Film: Licence To Kill (1987).
- Anthony Zerbe based his character Krest on the kidnapper he played in 1977 series "The Red Hand Gang".
- The reason Felix chose Bond to be best man at his wedding was because nobody else in the CIA liked him.
- The idea of sharks attacking Felix was originally considered too gruesome for a Bond film but Timothy Dalton successfully argued that the alternative – suffocation by tribbles – might be ridiculed by zoologists.
Film: Goldeneye (1995).
- Alan Rickman turned down the role of Alec Trevelyan as he and Pierce Brosnan have a blood feud going back to the 1970s.

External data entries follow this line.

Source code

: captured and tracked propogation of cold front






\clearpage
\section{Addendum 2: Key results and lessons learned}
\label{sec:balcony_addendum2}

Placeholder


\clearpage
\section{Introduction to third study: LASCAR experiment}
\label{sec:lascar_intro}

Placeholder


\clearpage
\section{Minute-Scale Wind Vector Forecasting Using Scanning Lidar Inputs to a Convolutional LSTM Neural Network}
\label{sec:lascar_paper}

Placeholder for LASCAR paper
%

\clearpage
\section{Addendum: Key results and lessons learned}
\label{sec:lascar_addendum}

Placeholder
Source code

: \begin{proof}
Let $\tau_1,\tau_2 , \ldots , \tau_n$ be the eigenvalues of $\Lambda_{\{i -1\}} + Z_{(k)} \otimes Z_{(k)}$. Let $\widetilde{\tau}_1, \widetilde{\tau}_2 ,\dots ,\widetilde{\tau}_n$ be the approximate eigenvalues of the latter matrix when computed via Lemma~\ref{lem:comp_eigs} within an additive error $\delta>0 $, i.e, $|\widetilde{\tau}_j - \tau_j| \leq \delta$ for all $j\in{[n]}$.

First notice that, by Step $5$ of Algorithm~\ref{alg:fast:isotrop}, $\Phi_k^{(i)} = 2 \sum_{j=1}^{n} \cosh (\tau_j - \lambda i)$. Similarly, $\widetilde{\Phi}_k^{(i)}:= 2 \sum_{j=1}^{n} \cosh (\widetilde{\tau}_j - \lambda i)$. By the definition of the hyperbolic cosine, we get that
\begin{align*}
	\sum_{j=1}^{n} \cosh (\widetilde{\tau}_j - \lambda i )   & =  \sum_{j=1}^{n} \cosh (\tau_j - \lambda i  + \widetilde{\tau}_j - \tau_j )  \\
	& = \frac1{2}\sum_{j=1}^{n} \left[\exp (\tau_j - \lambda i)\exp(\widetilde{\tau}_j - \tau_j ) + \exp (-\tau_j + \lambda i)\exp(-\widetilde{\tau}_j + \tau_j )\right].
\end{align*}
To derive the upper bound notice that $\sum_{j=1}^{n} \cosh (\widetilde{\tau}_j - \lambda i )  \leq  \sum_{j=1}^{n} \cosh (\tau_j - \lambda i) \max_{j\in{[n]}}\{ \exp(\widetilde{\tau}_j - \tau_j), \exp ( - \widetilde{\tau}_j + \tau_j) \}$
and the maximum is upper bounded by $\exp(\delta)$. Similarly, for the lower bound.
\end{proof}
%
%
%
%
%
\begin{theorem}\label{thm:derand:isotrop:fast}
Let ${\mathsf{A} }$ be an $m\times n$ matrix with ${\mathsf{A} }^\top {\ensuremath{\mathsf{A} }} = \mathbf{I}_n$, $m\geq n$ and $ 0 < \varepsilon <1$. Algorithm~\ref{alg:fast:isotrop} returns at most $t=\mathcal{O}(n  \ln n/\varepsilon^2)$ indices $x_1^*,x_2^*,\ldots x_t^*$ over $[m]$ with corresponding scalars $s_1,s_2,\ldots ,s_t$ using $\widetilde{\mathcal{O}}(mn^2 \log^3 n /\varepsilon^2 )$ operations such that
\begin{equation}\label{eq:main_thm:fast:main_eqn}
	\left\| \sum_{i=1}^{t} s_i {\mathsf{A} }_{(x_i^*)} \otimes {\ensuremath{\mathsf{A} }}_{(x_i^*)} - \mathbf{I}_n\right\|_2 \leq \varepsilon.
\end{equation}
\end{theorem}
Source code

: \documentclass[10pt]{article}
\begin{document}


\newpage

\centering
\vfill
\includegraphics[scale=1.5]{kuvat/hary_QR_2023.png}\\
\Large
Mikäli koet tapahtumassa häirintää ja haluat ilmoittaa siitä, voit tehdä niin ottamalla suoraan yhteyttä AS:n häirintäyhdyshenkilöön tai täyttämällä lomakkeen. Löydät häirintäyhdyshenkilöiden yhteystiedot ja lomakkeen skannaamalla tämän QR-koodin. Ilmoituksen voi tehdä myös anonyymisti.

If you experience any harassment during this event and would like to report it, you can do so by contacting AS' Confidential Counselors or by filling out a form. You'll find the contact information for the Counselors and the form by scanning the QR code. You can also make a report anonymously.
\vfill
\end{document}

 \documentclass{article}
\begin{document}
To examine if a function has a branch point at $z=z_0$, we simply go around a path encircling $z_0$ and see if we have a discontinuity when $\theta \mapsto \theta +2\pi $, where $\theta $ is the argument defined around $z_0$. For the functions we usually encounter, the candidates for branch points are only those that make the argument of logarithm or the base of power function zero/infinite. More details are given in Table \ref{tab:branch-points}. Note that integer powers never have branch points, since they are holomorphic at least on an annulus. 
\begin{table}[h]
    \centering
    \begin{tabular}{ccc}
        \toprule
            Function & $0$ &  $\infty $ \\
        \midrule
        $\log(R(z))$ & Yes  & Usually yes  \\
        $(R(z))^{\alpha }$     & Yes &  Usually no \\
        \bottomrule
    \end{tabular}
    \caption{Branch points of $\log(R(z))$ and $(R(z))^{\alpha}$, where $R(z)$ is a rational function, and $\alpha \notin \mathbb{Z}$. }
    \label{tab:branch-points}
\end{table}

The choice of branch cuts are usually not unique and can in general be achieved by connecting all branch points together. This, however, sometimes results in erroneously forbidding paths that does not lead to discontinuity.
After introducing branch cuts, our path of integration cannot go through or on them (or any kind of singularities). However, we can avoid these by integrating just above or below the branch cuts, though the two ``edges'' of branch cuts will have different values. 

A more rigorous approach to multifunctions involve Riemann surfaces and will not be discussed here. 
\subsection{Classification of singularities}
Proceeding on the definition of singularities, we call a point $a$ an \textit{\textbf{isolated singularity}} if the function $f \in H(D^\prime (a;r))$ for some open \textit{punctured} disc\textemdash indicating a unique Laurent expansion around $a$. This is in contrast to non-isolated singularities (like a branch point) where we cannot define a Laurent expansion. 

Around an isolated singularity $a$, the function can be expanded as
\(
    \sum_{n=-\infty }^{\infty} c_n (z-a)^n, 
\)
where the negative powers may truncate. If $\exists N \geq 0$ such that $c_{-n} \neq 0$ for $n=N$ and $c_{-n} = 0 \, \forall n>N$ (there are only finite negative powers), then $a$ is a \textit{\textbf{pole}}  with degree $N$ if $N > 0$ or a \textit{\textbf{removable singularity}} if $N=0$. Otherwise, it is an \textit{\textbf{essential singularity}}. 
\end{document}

Film: Tomorrow Never Dies (1997).
- The character of Elliot Carver and plot of the film closely satirises the life of Rupert Murdoch who used stealth sheep in 1982 to start the Falklands War.
- The stealth ship was genuinely developed by Lockheed in the 1980s but it broke its mooring during a storm and nobody has been able to find it since.
Film: The World Is Not Enough (1999).
- Renard’s inability to feel was the second choice of affliction for the character. Early drafts indicated Robert Carlyle’s character suffered from giggling fits instead.
- The chair used to torture Bond is from Pierce Brosnan’s personal sadomasochism collection.
Film: Die Another Day (2002).
- During the sequences filmed in Iceland the crew were subjected to repeated attacks by Bjork who lived in a cave nearby and was overprotective of her newborn young.
- Literal translations for this movie’s title in other countries include: "Oh God It’s Halle Berry!" (Mauritius), "Oh God It’s Madonna!" (Greenland), and "Bond Versus The Space ‘Laser’" (Bermuda).
Film: Casino Royale (2006).
- The opening sequence was not supposed to be in black and white but director Michael Campbell bought some dodgy film from Camden Market.
- Owing to an insistence on realism wherever possible, Daniel Craig’s testicles are still the size of oranges and knotted ropes scare the bejesus out of him.